START Extracted information
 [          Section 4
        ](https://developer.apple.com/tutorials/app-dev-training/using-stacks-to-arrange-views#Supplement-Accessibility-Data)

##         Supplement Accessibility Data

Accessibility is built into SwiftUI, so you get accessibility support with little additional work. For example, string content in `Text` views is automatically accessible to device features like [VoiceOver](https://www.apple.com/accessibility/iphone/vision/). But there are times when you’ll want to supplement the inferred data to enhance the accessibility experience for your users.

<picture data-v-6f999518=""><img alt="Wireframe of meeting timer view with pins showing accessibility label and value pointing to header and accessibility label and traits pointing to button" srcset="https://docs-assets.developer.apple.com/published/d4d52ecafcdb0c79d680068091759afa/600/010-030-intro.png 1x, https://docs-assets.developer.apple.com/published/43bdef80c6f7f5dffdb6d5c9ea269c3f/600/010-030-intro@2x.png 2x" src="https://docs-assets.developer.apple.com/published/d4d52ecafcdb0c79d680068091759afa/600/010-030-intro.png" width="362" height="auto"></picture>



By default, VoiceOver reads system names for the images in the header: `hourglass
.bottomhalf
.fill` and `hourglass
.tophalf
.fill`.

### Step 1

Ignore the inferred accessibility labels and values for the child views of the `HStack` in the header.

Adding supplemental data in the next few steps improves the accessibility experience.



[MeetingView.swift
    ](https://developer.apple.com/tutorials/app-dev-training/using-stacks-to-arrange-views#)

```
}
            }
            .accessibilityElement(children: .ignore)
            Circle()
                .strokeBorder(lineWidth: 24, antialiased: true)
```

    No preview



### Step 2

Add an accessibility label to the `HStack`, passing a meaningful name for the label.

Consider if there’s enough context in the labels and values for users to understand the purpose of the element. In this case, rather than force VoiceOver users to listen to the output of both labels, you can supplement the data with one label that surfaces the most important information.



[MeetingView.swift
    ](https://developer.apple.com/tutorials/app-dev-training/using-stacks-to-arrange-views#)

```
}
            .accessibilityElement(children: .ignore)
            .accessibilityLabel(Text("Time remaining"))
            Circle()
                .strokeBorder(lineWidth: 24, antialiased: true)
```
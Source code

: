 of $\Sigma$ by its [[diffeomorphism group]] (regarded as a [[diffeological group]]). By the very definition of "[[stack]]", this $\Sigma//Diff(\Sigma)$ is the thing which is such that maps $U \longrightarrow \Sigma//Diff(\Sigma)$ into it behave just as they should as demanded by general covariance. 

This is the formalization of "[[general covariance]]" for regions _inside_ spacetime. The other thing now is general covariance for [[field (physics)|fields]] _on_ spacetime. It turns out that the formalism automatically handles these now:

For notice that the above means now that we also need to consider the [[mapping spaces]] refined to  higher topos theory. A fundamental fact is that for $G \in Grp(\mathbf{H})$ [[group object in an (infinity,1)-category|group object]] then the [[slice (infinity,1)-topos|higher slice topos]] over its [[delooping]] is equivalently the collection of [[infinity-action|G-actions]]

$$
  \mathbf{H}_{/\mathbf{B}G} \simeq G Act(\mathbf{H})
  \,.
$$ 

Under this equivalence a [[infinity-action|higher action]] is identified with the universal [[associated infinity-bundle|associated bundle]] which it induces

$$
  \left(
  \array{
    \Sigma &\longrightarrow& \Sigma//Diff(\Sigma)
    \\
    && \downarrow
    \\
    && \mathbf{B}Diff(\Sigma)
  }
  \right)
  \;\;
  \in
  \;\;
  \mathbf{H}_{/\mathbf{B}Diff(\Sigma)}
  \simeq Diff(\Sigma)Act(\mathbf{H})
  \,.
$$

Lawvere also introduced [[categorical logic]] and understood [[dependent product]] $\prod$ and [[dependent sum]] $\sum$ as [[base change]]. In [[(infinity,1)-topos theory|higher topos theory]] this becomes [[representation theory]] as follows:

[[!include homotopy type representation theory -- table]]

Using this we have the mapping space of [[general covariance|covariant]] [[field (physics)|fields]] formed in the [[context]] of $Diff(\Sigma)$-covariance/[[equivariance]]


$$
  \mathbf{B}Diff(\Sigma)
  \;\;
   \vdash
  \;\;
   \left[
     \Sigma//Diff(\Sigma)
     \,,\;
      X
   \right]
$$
END Extracted information
◆ **What you will do**
All of the material above needs to be output exactly, with no line left out.

◆ **Final answer**
 [          Section 4
        ](https://developer.apple.com/tutorials/app-dev-training/using-stacks-to-arrange-views#Supplement-Accessibility-Data)

##         Supplement Accessibility Data

Accessibility is built into SwiftUI, so you get accessibility support with little additional work. For example, string content in `Text` views is automatically accessible to device features like [VoiceOver](https://www.apple.com/accessibility/iphone/vision/). But there are times when you’ll want to supplement the inferred data to enhance the accessibility experience for your users.

<picture data-v-6f999518=""><img alt="Wireframe of meeting timer view with pins showing accessibility label and value pointing to header and accessibility label and traits pointing to button" srcset="https://docs-assets.developer.apple.com/published/d4d52ecafcdb0c79d680068091759afa/600/010-030-intro.png 1x, https://docs-assets.developer.apple.com/published/43bdef80c6f7f5dffdb6d5c9ea269c3f/600/010-030-intro@2x.png 2x" src="https://docs-assets.developer.apple.com/published/d4d52ecafcdb0c79d680068091759afa/600/010-030-intro.png" width="362" height="auto"></picture>



By default, VoiceOver reads system names for the images in the header: `hourglass
.bottomhalf
.fill` and `hourglass
.tophalf
.fill`.

### Step 1

Ignore the inferred accessibility labels and values for the child views of the `HStack` in the header.

Adding supplemental data in the next few steps improves the accessibility experience.



[MeetingView.swift
    ](https://developer.apple.com/tutorials/app-dev-training/using-stacks-to-arrange-views#)

```
}
            }
            .accessibilityElement(children: .ignore)
            Circle()
                .strokeBorder(lineWidth: 24, antialiased: true)
```

    No preview



### Step 2

Add an accessibility label to the `HStack`, passing a meaningful name for the label.

Consider if there’s enough context in the labels and values for users to understand the purpose of the element. In this case, rather than force VoiceOver users to listen to the output of both labels, you can supplement the data with one label that surfaces the most important information.



[MeetingView.swift
    ](https://developer.apple.com/tutorials/app-dev-training/using-stacks-to-arrange-views#)

```
}
            .accessibilityElement(children: .ignore)
            .accessibilityLabel(Text("Time remaining"))
            Circle()
                .strokeBorder(lineWidth: 24, antialiased: true)
```
Source code

: of $\Sigma$ by its [[diffeomorphism group]] (regarded as a [[diffeological group]]). By the very definition of "[[stack]]", this $\Sigma//Diff(\Sigma)$ is the thing which is such that maps $U \longrightarrow \Sigma//Diff(\Sigma)$ into it behave just as they should as demanded by general covariance. 

This is the formalization of "[[general covariance]]" for regions _inside_ spacetime. The other thing now is general covariance for [[field (physics)|fields]] _on_ spacetime. It turns out that the formalism automatically handles these now:

For notice that the above means now that we also need to consider the [[mapping spaces]] refined to  higher topos theory. A fundamental fact is that for $G \in Grp(\mathbf{H})$ [[group object in an (infinity,1)-category|group object]] then the [[slice (infinity,1)-topos|higher slice topos]] over its [[delooping]] is equivalently the collection of [[infinity-action|G-actions]]

$$
  \mathbf{H}_{/\mathbf{B}G} \simeq G Act(\mathbf{H})
  \,.
$$ 

Under this equivalence a [[infinity-action|higher action]] is identified with the universal [[associated infinity-bundle|associated bundle]] which it induces

$$
  \left(
  \array{
    \Sigma &\longrightarrow& \Sigma//Diff(\Sigma)
    \\
    && \downarrow
    \\
    && \mathbf{B}Diff(\Sigma)
  }
  \right)
  \;\;
  \in
  \;\;
  \mathbf{H}_{/\mathbf{B}Diff(\Sigma)}
  \simeq Diff(\Sigma)Act(\mathbf{H})
  \,.
$$

Lawvere also introduced [[categorical logic]] and understood [[dependent product]] $\prod$ and [[dependent sum]] $\sum$ as [[base change]]. In [[(infinity,1)-topos theory|higher topos theory]] this becomes [[representation theory]] as follows:

[[!include homotopy type representation theory -- table]]

Using this we have the mapping space of [[general covariance|covariant]] [[field (physics)|fields]] formed in the [[context]] of $Diff(\Sigma)$-covariance/[[equivariance]]


$$
  \mathbf{B}Diff(\Sigma)
  \;\;
   \vdash
  \;\;
   \left[
     \Sigma//Diff(\Sigma)
     \,,\;
      X
   \right]
$$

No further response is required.